Factory: Multi-Agent Software Development System with Extended Autonomous Execution

Overview

Factory, a company focused on bringing autonomy to the entire software development lifecycle, has developed an advanced multi-agent system called Missions that represents a sophisticated approach to production LLM deployment for software engineering tasks. The presenter, Luke, who previously led the development of Goose (a leading open-source coding agent that was donated to the AI Agentic AI Foundation), brings extensive experience from building developer tools at Block. The core insight driving this work is that modern software engineering is bottlenecked not by intelligence but by human attention—engineers can only actively supervise a few tasks at a time despite having backlogs of 50+ features and models being capable enough to implement all of them.

The Missions system enables autonomous software development that can run continuously for extended periods, with the longest recorded mission running for 16 days and the team believing 30-day missions are achievable. This represents a significant advancement in production LLM deployment, as most coding agents struggle to maintain coherence and correctness beyond short sessions.

Architectural Framework and Multi-Agent Taxonomy

Factory’s approach is grounded in a taxonomic understanding of five frontier multi-agent patterns, which they deliberately combine into a cohesive system:

Delegation involves one agent spawning sub-agents to handle specific subtasks, such as determining database schemas. This is the most common and straightforward multi-agent pattern, frequently implemented through coding tools with sub-agents.

Creator-Verifier establishes separation of concerns where one agent builds something and another independently checks the work.
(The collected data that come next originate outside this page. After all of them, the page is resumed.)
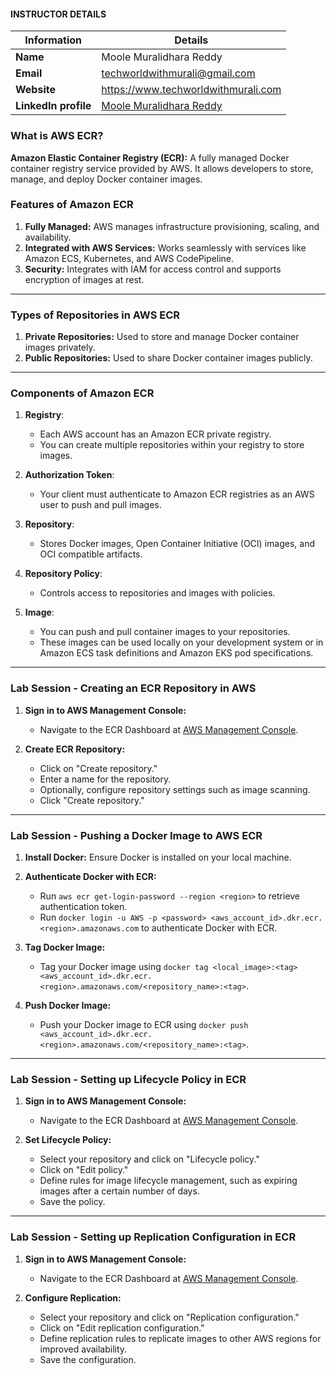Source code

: #### INSTRUCTOR DETAILS

|  Information             | Details                                                                      |
|----------------------    |------------------------------------------------------------------------------|
| **Name**                 | Moole Muralidhara Reddy                                                      |
| **Email**                | techworldwithmurali@gmail.com                                                |
| **Website**              | https://www.techworldwithmurali.com               |
| **LinkedIn profile**     | [Moole Muralidhara Reddy](https://www.linkedin.com/in/moole-muralidhara-reddy) |


### What is AWS ECR?

**Amazon Elastic Container Registry (ECR):** A fully managed Docker container registry service provided by AWS. It allows developers to store, manage, and deploy Docker container images.

### Features of Amazon ECR

1. **Fully Managed:** AWS manages infrastructure provisioning, scaling, and availability.
2. **Integrated with AWS Services:** Works seamlessly with services like Amazon ECS, Kubernetes, and AWS CodePipeline.
3. **Security:** Integrates with IAM for access control and supports encryption of images at rest.

----
### Types of Repositories in AWS ECR

1. **Private Repositories:** Used to store and manage Docker container images privately.
2. **Public Repositories:** Used to share Docker container images publicly.
----
### Components of Amazon ECR

1. **Registry**: 
   - Each AWS account has an Amazon ECR private registry.
   - You can create multiple repositories within your registry to store images.

2. **Authorization Token**: 
   - Your client must authenticate to Amazon ECR registries as an AWS user to push and pull images.

3. **Repository**: 
   - Stores Docker images, Open Container Initiative (OCI) images, and OCI compatible artifacts.

4. **Repository Policy**: 
   - Controls access to repositories and images with policies.

5. **Image**: 
   - You can push and pull container images to your repositories.
   - These images can be used locally on your development system or in Amazon ECS task definitions and Amazon EKS pod specifications.


----
### Lab Session - Creating an ECR Repository in AWS

1. **Sign in to AWS Management Console:**
   - Navigate to the ECR Dashboard at [AWS Management Console](https://console.aws.amazon.com/ecr/).

2. **Create ECR Repository:**
   - Click on "Create repository."
   - Enter a name for the repository.
   - Optionally, configure repository settings such as image scanning.
   - Click "Create repository."
----
### Lab Session - Pushing a Docker Image to AWS ECR

1. **Install Docker:** Ensure Docker is installed on your local machine.

2. **Authenticate Docker with ECR:**
   - Run `aws ecr get-login-password --region <region>` to retrieve authentication token.
   - Run `docker login -u AWS -p <password> <aws_account_id>.dkr.ecr.<region>.amazonaws.com` to authenticate Docker with ECR.

3. **Tag Docker Image:**
   - Tag your Docker image using `docker tag <local_image>:<tag> <aws_account_id>.dkr.ecr.<region>.amazonaws.com/<repository_name>:<tag>`.

4. **Push Docker Image:**
   - Push your Docker image to ECR using `docker push <aws_account_id>.dkr.ecr.<region>.amazonaws.com/<repository_name>:<tag>`.
----
### Lab Session - Setting up Lifecycle Policy in ECR

1. **Sign in to AWS Management Console:**
   - Navigate to the ECR Dashboard at [AWS Management Console](https://console.aws.amazon.com/ecr/).

2. **Set Lifecycle Policy:**
   - Select your repository and click on "Lifecycle policy."
   - Click on "Edit policy."
   - Define rules for image lifecycle management, such as expiring images after a certain number of days.
   - Save the policy.
----
### Lab Session - Setting up Replication Configuration in ECR

1. **Sign in to AWS Management Console:**
   - Navigate to the ECR Dashboard at [AWS Management Console](https://console.aws.amazon.com/ecr/).

2. **Configure Replication:**
   - Select your repository and click on "Replication configuration."
   - Click on "Edit replication configuration."
   - Define replication rules to replicate images to other AWS regions for improved availability.
   - Save the configuration.

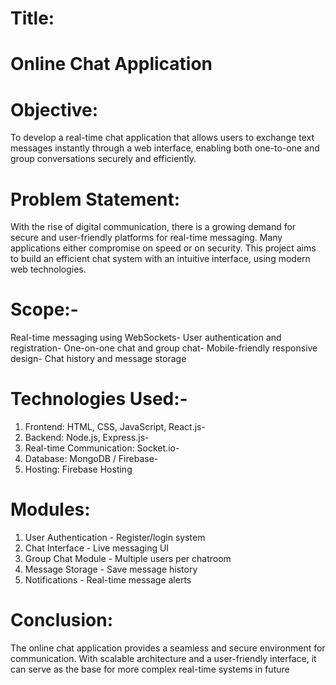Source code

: # Title:
# Online Chat Application
 
# Objective:
 To develop a real-time chat application that allows users to exchange text messages instantly
 through a web interface, enabling both one-to-one and group conversations securely and efficiently.
 
# Problem Statement:
 With the rise of digital communication, there is a growing demand for secure and user-friendly platforms 
for real-time messaging. Many applications either compromise on speed or on security. This project 
aims to build an efficient chat system with an intuitive interface, using modern web technologies.

# Scope:-
Real-time messaging using WebSockets- User authentication and registration- One-on-one chat and group chat- Mobile-friendly responsive design- Chat history and message storage

 # Technologies Used:- 
 1. Frontend: HTML, CSS, JavaScript, React.js- 
 2. Backend: Node.js, Express.js- 
 3. Real-time Communication: Socket.io- 
 4. Database: MongoDB / Firebase- 
 5. Hosting: Firebase Hosting

# Modules:
 1. User Authentication - Register/login system
 2. Chat Interface - Live messaging UI
 3. Group Chat Module - Multiple users per chatroom
 4. Message Storage - Save message history
 5. Notifications - Real-time message alerts
 # Conclusion:
 The online chat application provides a seamless and secure environment for communication. With
 scalable architecture and a user-friendly interface, it can serve as the base for more complex
 real-time systems in future
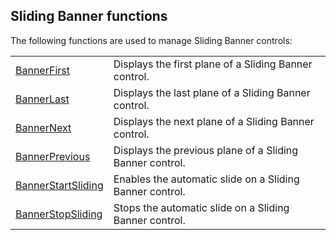 


## Sliding Banner functions
			



<a name="NOTE1"></a>
<a name="NOTE1_1"></a>
The following functions are used to manage Sliding Banner controls: 



|   |   |
| --- | --- |
| [BannerFirst](../WDLang2/1000022513.md) | Displays the first plane of a Sliding Banner control. |
| [BannerLast](../WDLang2/1000022516.md) | Displays the last plane of a Sliding Banner control. |
| [BannerNext](../WDLang2/1000022514.md) | Displays the next plane of a Sliding Banner control. |
| [BannerPrevious](../WDLang2/1000022515.md) | Displays the previous plane of a Sliding Banner control. |
| [BannerStartSliding](../WDLang2/1000022511.md) | Enables the automatic slide on a Sliding Banner control. |
| [BannerStopSliding](../WDLang2/1000022512.md) | Stops the automatic slide on a Sliding Banner control. |






This pattern is critical because the implementing agent has cost bias—it wants its code to work—while a fresh agent with fresh context is more likely to identify issues, mirroring why humans perform code reviews.

Direct Communication allows agents to interact without central coordination, similar to direct messaging. However, Factory acknowledges this pattern is difficult to implement correctly because state fragments across conversations without a coordinator providing a single source of truth.

Negotiation occurs when agents communicate about shared resources, such as APIs or portions of a codebase. Importantly, negotiation doesn’t need to be adversarial; the best use cases involve positive-sum trading where agents can achieve win-win outcomes.

Broadcast enables one agent to send information to many recipients, handling status updates, new context, and shared constraints. While less flashy than other patterns, broadcast is critical for maintaining coherence during long-running tasks.

Missions deliberately incorporates four of these five patterns—delegation, creator-verifier, broadcast, and negotiation—into a unified workflow, notably excluding only direct communication to maintain centralized state management.

Three-Role Architecture

The system employs a three-role architecture that distributes responsibilities across specialized agent types:

Orchestrators handle planning and strategic decision-making. When users describe their goals, the orchestrator acts as a sounding board, asking strategic questions and checking for unclear requirements. It produces comprehensive plans including features, milestones, and critically, a validation contract that defines what “done” means before any coding begins. This pre-implementation definition of success criteria is fundamental to the system’s ability to maintain correctness over extended execution periods.

Workers handle implementation with clean context, free from accumulated baggage or degraded attention. Each worker receives its specific feature specification, implements it, and commits through Git, allowing subsequent workers to inherit a clean slate and working codebase. The system runs workers serially rather than in parallel, which may seem counterintuitive but dramatically reduces error rates by eliminating conflicts, duplicate work, and inconsistent architectural decisions.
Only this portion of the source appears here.